Rendered images with source text:
★ ★ ★ ★ ★
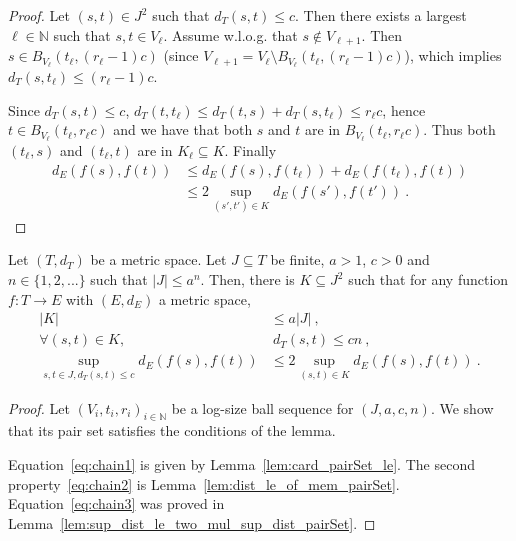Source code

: \begin{proof}
\leanok
Let $(s, t) \in J^2$ such that $d_T(s, t) \le c$.
Then there exists a largest $\ell \in \mathbb{N}$ such that $s, t \in V_\ell$.
Assume w.l.o.g. that $s \notin V_{\ell + 1}$. Then $s \in B_{V_\ell}(t_\ell, (r_\ell-1)c)$ (since $V_{\ell + 1} = V_\ell \setminus B_{V_\ell}(t_\ell, (r_\ell-1)c)$), which implies $d_T(s, t_\ell) \le (r_\ell - 1)c$.

Since $d_T(s, t) \le c$, $d_T(t, t_\ell) \le d_T(t, s) + d_T(s, t_\ell) \le r_\ell c$, hence $t \in B_{V_\ell}(t_\ell, r_\ell c)$ and we have that both $s$ and $t$ are in $B_{V_\ell}(t_\ell, r_\ell c)$.
Thus both $(t_\ell, s)$ and $(t_\ell, t)$ are in $K_\ell \subseteq K$.
Finally
\begin{align*}
  d_E(f(s), f(t))
  &\le d_E(f(s), f(t_\ell)) + d_E(f(t_\ell), f(t))
  \\
  &\le 2\sup_{(s',t') \in K} d_E(f(s'), f(t'))
  \: .
\end{align*}
\end{proof}


\begin{lemma}\label{lem:pair_reduction}
  \leanok
Let $(T,d_T)$ be a metric space.
Let $J \subseteq T$ be finite, $a > 1$, $c>0$ and $n \in \{1, 2, ...\}$ such that $|J| \le a^n$.
Then, there is $K \subseteq J^2$ such that for any function $f : T \to E$ with $(E,d_E)$ a metric space,
\begin{align}
  |K|
  & \le a |J|
  \:, \label{eq:chain1} \\
  \forall (s,t) \in K,
  &\:  d_T(s,t) \le c n
  \:, \label{eq:chain2} \\
  \sup_{s,t\in J, d_T(s,t) \le c} d_E(f(s), f(t))
  & \le 2 \sup_{(s,t) \in K} d_E(f(s), f(t))
  \: . \label{eq:chain3}
\end{align}
\end{lemma}

\begin{proof}\leanok
Let $(V_i, t_i, r_i)_{i \in \mathbb{N}}$ be a log-size ball sequence for $(J, a, c, n)$. We show that its pair set satisfies the conditions of the lemma.

Equation~\eqref{eq:chain1} is given by Lemma~\ref{lem:card_pairSet_le}.
The second property~\eqref{eq:chain2} is Lemma~\ref{lem:dist_le_of_mem_pairSet}.
Equation~\eqref{eq:chain3} was proved in Lemma~\ref{lem:sup_dist_le_two_mul_sup_dist_pairSet}.
\end{proof}






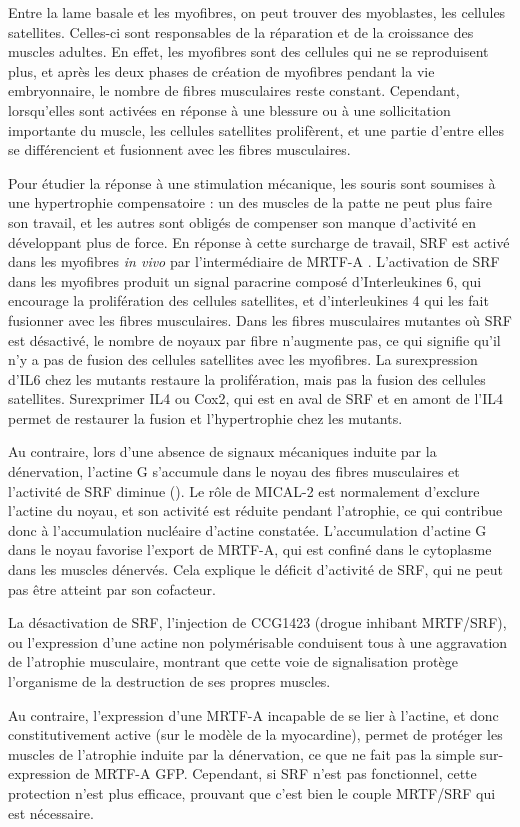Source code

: Entre la lame basale et les myofibres, on peut trouver des myoblastes, les cellules satellites. Celles-ci sont responsables de la réparation et de la croissance des muscles adultes. 
En effet, les myofibres sont des cellules qui ne se reproduisent plus, et après les deux phases de création de myofibres pendant la vie embryonnaire, le nombre de fibres musculaires reste constant. 
Cependant, lorsqu'elles sont activées en réponse à une blessure ou à une sollicitation importante du muscle, les cellules satellites prolifèrent, et une partie d'entre elles se différencient et fusionnent avec les fibres musculaires. 

Pour étudier la réponse à une stimulation mécanique, les souris sont soumises à une hypertrophie compensatoire : un des muscles de la patte ne peut plus faire son travail, et les autres sont obligés de compenser son manque d'activité en développant plus de force. En réponse à cette surcharge de travail, SRF est activé dans les myofibres \textit{in vivo} par l'intermédiaire de MRTF-A  \cite{guerci_srf-dependent_2012}. 
L'activation de SRF dans les myofibres produit un signal paracrine composé d'Interleukines 6, qui encourage la prolifération des cellules satellites, et d'interleukines 4 qui les fait fusionner avec les fibres musculaires. 
Dans les fibres musculaires mutantes où SRF est désactivé, le nombre de noyaux par fibre n'augmente pas, ce qui signifie qu'il n'y a pas de fusion des cellules satellites avec les myofibres. La surexpression d'IL6 chez les mutants restaure la prolifération, mais pas la fusion des cellules satellites. Surexprimer IL4 ou Cox2, qui est en aval de SRF et en amont de l'IL4 permet de restaurer la fusion et l'hypertrophie chez les mutants. 


Au contraire, lors d'une absence de signaux mécaniques induite par la dénervation, l'actine G s'accumule dans le noyau des fibres musculaires et l'activité de SRF diminue (\cite{collard_nuclear_2014}). Le rôle de MICAL-2 est normalement d'exclure l'actine du noyau, et son activité est réduite pendant l'atrophie, ce qui contribue donc à l'accumulation nucléaire d'actine constatée. 
L'accumulation d'actine G dans le noyau favorise l'export de MRTF-A, qui est confiné dans le cytoplasme dans les muscles dénervés. Cela explique le déficit d'activité de SRF, qui ne peut pas être atteint par son cofacteur. 

La désactivation de SRF, l'injection de CCG1423 (drogue inhibant MRTF/SRF), ou l'expression d'une actine non polymérisable conduisent tous à une aggravation de l'atrophie musculaire, montrant que cette voie de signalisation protège l'organisme de la destruction de ses propres muscles. 

Au contraire, l'expression d'une MRTF-A incapable de se lier à l'actine, et donc constitutivement active (sur le modèle de la myocardine), permet de protéger les muscles de l'atrophie induite par la dénervation, ce que ne fait pas la simple sur-expression de MRTF-A GFP. Cependant, si SRF n'est pas fonctionnel, cette protection n'est plus efficace, prouvant que c'est bien le couple MRTF/SRF qui est nécessaire. 


%
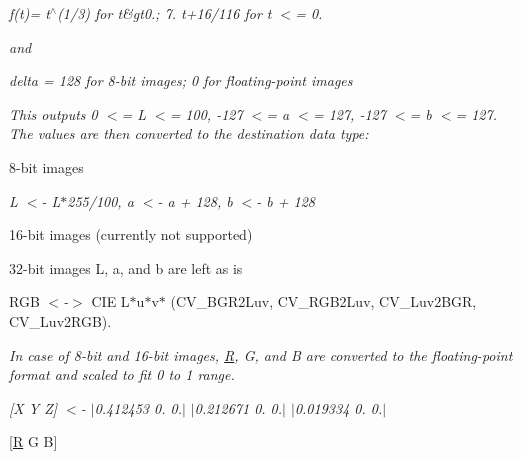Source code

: {\itshape }

{\itshape {\itshape f(t)= t$^\wedge$(1/3) for t\&gt0.; 7. t+16/116 for t $<$= 0.}}

{\itshape }

{\itshape }

{\itshape and}

{\itshape }

{\itshape }

{\itshape {\itshape delta = 128 for 8-\/bit images; 0 for floating-\/point images}}

{\itshape }

{\itshape }

{\itshape This outputs {\itshape 0 $<$= L $<$= 100}, {\itshape -\/127 $<$= a $<$= 127}, {\itshape -\/127 $<$= b $<$= 127}. The values are then converted to the destination data type\+:}

{\itshape  
\begin{DoxyItemize}
\item 8-\/bit images 
\end{DoxyItemize}}

{\itshape }

{\itshape {\itshape L $<$-\/ L$\ast$255/100, a $<$-\/ a + 128, b $<$-\/ b + 128}}

{\itshape }

{\itshape 
\begin{DoxyItemize}
\item 16-\/bit images (currently not supported) 
\item 32-\/bit images L, a, and b are left as is 
\item R\+GB {\itshape $<$-\/$>$} C\+IE L$\ast$u$\ast$v$\ast$ ({\ttfamily C\+V\+\_\+\+B\+G\+R2\+Luv, C\+V\+\_\+\+R\+G\+B2\+Luv, C\+V\+\_\+\+Luv2\+B\+GR, C\+V\+\_\+\+Luv2\+R\+GB}). 
\end{DoxyItemize}}

{\itshape In case of 8-\/bit and 16-\/bit images, \mbox{\hyperlink{classorg_1_1opencv_1_1_r}{R}}, G, and B are converted to the floating-\/point format and scaled to fit 0 to 1 range.}

{\itshape }

{\itshape }

{\itshape {\itshape \mbox{[}X Y Z\mbox{]} $<$-\/ $\vert$0.412453 0. 0.$\vert$ $\vert$0.212671 0. 0.$\vert$ $\vert$0.019334 0. 0.$\vert$}}

{\itshape {\itshape  
\begin{DoxyItemize}
\item \mbox{[}\mbox{\hyperlink{classorg_1_1opencv_1_1_r}{R}} G B\mbox{]}


\end{DoxyItemize}}}

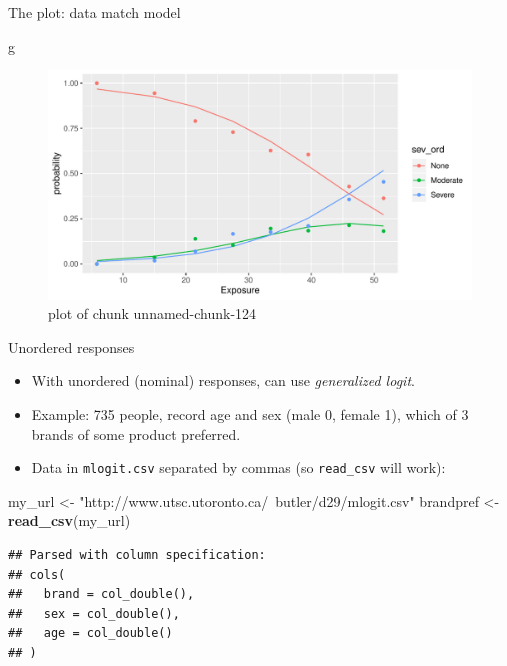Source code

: \documentclass[ignorenonframetext,]{beamer}
\newenvironment{Shaded}{\begin{snugshade}}{\end{snugshade}}
\newcommand{\KeywordTok}[1]{\textcolor[rgb]{0.13,0.29,0.53}{\textbf{#1}}}
\newcommand{\NormalTok}[1]{#1}
\newcommand{\StringTok}[1]{\textcolor[rgb]{0.31,0.60,0.02}{#1}}
\begin{document}
\begin{frame}[fragile]{The plot: data match model}
\protect\hypertarget{the-plot-data-match-model}{}

\begin{Shaded}
\begin{Highlighting}[]
\NormalTok{g}
\end{Highlighting}
\end{Shaded}

\begin{figure}
\centering
\includegraphics{figure/unnamed-chunk-124-1.pdf}
\caption{plot of chunk unnamed-chunk-124}
\end{figure}

\end{frame}

\begin{frame}[fragile]{Unordered responses}
\protect\hypertarget{unordered-responses}{}

\begin{itemize}
\item
  With unordered (nominal) responses, can use \emph{generalized logit}.
\item
  Example: 735 people, record age and sex (male 0, female 1), which of 3
  brands of some product preferred.
\item
  Data in \texttt{mlogit.csv} separated by commas (so \texttt{read\_csv}
  will work):
\end{itemize}

\begin{Shaded}
\begin{Highlighting}[]
\NormalTok{my_url <-}\StringTok{ "http://www.utsc.utoronto.ca/~butler/d29/mlogit.csv"}
\NormalTok{brandpref <-}\StringTok{ }\KeywordTok{read_csv}\NormalTok{(my_url)}
\end{Highlighting}
\end{Shaded}

\begin{verbatim}
## Parsed with column specification:
## cols(
##   brand = col_double(),
##   sex = col_double(),
##   age = col_double()
## )
\end{verbatim}

\end{frame}
\end{document}
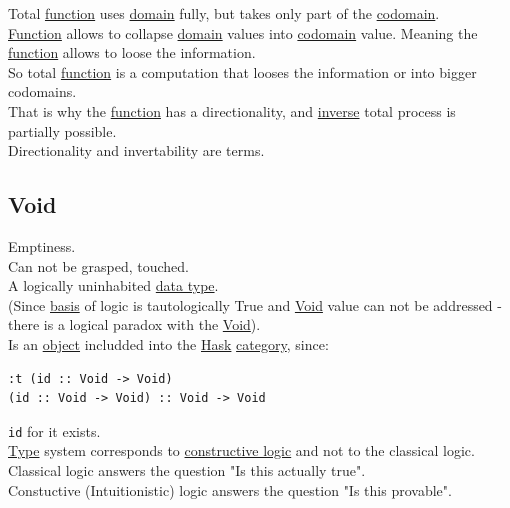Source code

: \documentclass[11pt]{article}
\begin{document}
Total \hyperref[orge15bc14]{function} uses \hyperref[org494b48a]{domain} fully, but takes only part of the \hyperref[org410079d]{codomain}.\\
\hyperref[orge15bc14]{Function} allows to collapse \hyperref[org494b48a]{domain} values into \hyperref[org410079d]{codomain} value. Meaning the \hyperref[orge15bc14]{function} allows to loose the information.\\
So total \hyperref[orge15bc14]{function} is a computation that looses the information or into bigger codomains.\\
That is why the \hyperref[orge15bc14]{function} has a directionality, and \hyperref[org0da4e7e]{inverse} total process is partially possible.\\

Directionality and invertability are terms.\\

\subsection{\label{org2fad40d}Void}
\label{sec:org88653f7}

Emptiness.\\

Can not be grasped, touched.\\

A logically uninhabited \hyperref[org212d9c3]{data type}.\\

(Since \hyperref[org27d3d18]{basis} of logic is tautologically True and \hyperref[org2fad40d]{Void} value can not be addressed - there is a logical paradox with the \hyperref[org2fad40d]{Void}).\\

Is an \hyperref[org4be0e9d]{object} includded into the \hyperref[org02813f7]{Hask} \hyperref[org0450535]{category}, since:\\
\begin{verbatim}
:t (id :: Void -> Void)
(id :: Void -> Void) :: Void -> Void
\end{verbatim}

\texttt{id} for it exists.\\

\hyperref[orgc4aea2f]{Type} system corresponds to \hyperref[orgf54ffad]{constructive logic} and not to the classical logic.\\
Classical logic answers the question "Is this actually true".\\
Constuctive (Intuitionistic) logic answers the question "Is this provable".\\
\end{document}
★ ★ ★ ★ ★
→ Task to complete
Produce exactly the lines from the one containing "(id :: Void -> Void) :: Void -> Void" through the final line of the records above, both included, and no others.

→ Task answer
(id :: Void -> Void) :: Void -> Void
\end{verbatim}

\texttt{id} for it exists.\\

\hyperref[orgc4aea2f]{Type} system corresponds to \hyperref[orgf54ffad]{constructive logic} and not to the classical logic.\\
Classical logic answers the question "Is this actually true".\\
Constuctive (Intuitionistic) logic answers the question "Is this provable".\\
\end{document}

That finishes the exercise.